27. Obediencia
La cada vez más disminuida compañía avanzaba a paso ligero por las calzadas imperiales, sin hablar, sumidos en sus propios pensamientos. Marco dirigía la marcha, enérgico y con el ánimo ligero, silbando y tarareando viejos himnos y canciones amargas de amor, seguido de cerca por un vigilante Tácito. El leal soldado no parecía demasiado afectado por la partida de Inquira. Bien al contrario, el suceso solo había contribuido a mejorar su ánimo y aliviar su ira. Ahora todo encajaba en el mundo de Tácito, los enemigos estaban donde tenían que estar y los amigos también.
En cuanto a Sirio, Sirio caminaba el ultimo, perdido en sus inquietudes, solo y asustado. Veía la felicidad de su comandante, el alivio de su teniente, y se preguntaba qué hacia él en tierra de nadie, por qué estaba ahí, para qué.
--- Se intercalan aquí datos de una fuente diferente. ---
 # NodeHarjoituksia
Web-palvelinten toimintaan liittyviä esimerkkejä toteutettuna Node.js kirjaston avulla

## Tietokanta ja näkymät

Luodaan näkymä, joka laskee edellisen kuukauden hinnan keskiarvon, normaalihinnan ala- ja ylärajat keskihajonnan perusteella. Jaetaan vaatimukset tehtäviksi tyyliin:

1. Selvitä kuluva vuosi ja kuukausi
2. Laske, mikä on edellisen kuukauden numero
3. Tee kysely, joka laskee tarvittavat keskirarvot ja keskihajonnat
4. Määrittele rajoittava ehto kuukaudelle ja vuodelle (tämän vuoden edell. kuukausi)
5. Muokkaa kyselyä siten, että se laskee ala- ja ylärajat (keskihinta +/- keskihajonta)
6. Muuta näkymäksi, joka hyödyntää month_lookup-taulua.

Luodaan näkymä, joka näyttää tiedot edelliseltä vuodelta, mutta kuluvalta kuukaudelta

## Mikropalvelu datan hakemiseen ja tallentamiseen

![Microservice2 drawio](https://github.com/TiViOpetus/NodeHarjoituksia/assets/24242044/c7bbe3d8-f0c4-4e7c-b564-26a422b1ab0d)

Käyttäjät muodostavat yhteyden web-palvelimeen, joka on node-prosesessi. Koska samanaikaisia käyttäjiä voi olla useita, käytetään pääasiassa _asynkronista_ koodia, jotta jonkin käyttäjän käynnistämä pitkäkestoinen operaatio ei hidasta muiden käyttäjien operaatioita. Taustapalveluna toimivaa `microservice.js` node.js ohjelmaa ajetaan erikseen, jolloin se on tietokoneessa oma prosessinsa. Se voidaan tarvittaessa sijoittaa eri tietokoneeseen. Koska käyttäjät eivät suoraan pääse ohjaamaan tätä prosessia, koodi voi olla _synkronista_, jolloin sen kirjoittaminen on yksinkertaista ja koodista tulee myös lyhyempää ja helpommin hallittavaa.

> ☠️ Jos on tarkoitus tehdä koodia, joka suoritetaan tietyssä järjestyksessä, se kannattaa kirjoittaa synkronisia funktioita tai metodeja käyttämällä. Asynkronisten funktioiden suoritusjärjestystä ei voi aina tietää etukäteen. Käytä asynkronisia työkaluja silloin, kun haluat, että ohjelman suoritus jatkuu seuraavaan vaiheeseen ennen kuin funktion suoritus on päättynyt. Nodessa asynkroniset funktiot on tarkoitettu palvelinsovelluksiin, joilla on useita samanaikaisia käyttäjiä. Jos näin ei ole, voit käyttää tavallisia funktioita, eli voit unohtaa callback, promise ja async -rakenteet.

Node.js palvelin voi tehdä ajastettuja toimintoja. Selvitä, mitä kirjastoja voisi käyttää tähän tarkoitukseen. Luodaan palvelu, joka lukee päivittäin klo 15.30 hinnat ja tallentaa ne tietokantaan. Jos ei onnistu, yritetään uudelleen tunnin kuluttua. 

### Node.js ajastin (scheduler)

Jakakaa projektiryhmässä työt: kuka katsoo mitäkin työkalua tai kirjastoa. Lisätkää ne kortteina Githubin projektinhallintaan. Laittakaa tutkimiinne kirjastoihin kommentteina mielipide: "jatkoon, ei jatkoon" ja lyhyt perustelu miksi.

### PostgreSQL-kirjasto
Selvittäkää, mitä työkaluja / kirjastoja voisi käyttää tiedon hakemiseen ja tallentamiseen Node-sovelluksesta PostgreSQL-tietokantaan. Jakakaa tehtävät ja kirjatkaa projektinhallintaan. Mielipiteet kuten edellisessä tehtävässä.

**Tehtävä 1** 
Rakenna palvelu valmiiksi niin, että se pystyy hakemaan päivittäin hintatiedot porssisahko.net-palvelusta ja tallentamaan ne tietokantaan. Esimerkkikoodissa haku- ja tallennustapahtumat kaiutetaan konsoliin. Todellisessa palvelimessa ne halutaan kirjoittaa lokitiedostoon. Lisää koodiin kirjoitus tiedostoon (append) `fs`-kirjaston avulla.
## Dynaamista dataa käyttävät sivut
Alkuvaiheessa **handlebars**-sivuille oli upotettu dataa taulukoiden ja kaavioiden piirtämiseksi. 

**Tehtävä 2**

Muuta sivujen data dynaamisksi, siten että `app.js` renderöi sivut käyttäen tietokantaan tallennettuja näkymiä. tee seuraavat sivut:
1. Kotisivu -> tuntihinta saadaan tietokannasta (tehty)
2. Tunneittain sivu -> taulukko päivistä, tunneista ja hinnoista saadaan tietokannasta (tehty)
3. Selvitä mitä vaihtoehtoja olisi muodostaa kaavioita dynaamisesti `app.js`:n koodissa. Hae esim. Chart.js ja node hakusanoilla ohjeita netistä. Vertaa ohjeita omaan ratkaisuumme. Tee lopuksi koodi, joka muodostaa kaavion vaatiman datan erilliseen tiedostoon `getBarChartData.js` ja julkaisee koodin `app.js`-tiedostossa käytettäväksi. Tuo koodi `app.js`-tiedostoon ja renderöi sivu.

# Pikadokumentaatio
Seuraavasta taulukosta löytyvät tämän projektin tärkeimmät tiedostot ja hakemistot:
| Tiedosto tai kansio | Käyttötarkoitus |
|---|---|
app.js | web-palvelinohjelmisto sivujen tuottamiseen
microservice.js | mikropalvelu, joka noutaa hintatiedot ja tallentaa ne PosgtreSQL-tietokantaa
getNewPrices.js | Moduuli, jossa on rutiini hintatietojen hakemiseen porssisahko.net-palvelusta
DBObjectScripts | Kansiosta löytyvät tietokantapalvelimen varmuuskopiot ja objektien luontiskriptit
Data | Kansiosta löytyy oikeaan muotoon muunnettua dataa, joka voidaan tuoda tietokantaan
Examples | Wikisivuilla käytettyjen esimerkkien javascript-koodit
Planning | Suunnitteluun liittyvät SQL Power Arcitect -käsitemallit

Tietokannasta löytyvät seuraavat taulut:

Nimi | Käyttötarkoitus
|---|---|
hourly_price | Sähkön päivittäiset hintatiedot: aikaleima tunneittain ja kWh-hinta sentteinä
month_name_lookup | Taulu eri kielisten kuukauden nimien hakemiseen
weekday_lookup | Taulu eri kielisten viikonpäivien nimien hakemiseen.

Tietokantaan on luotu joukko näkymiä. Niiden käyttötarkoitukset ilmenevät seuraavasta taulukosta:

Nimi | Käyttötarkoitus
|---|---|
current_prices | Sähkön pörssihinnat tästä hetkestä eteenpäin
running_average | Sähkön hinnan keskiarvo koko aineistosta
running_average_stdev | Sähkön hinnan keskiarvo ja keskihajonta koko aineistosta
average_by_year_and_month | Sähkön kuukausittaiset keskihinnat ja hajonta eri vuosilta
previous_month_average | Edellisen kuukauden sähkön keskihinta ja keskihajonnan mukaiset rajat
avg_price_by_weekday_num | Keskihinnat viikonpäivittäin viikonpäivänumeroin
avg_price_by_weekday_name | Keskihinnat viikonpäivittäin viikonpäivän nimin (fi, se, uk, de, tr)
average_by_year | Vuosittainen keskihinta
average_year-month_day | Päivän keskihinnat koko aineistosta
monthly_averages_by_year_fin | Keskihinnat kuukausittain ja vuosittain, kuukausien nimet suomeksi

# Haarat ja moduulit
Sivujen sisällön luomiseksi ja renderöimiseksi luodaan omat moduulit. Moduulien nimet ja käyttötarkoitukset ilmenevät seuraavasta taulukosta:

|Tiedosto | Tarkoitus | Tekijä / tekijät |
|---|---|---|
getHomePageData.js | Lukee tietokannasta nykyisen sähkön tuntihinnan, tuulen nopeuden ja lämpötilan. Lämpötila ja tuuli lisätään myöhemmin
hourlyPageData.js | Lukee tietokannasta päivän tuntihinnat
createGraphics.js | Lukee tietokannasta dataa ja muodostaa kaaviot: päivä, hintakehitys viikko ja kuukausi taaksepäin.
La Muerte le rondaba como una rapaz ominosa, y no conseguía distraer su mente de tan funestos pensamientos.
Iba a morir, ¿Verdad? Moriría sin volver a casa, sin volver a ver el rostro de su madre, ni el de su dulce Celia, sin ver otra vez los secos campos de Aelia, los niños jugando, el viejo árbol de ceniza, retorcido y enorme, sin ver el alba desde sus ramas una última vez.
Tenía miedo.
El rostro de Fidel acudía a él cada vez que dormía, su amable cara, preocupada y digna de confianza, justo antes de que un monstruo de pesadilla la destrozase como si de un huevo se tratase. La oscuridad le aterraba ahora más que antes, y le atenazaba el miedo a que lograsen su objetivo y sumieran al mundo en unas tinieblas sempiternas.
Sirio se había unido a la Hermandad como único medio posible de escapar a la horca. Había hecho cuanto le habían dicho, había cumplido con creces y había sido recompensado. Cuando le nombraron tutor su pueblo entero lo había celebrado y Sirio no podía imaginar un momento más feliz que aquel. Le debía mucho a la Hermandad y manso como era había aceptado cada orden sin rechistar, el perfecto ejemplo de disciplina. La obediencia lo era todo. No cuestiones, no dudes.
Y ahora estaba solo en su cabeza, examinando el concepto de la lealtad en toda su extensión, una tarea para la que jamás se había sentido capacitado.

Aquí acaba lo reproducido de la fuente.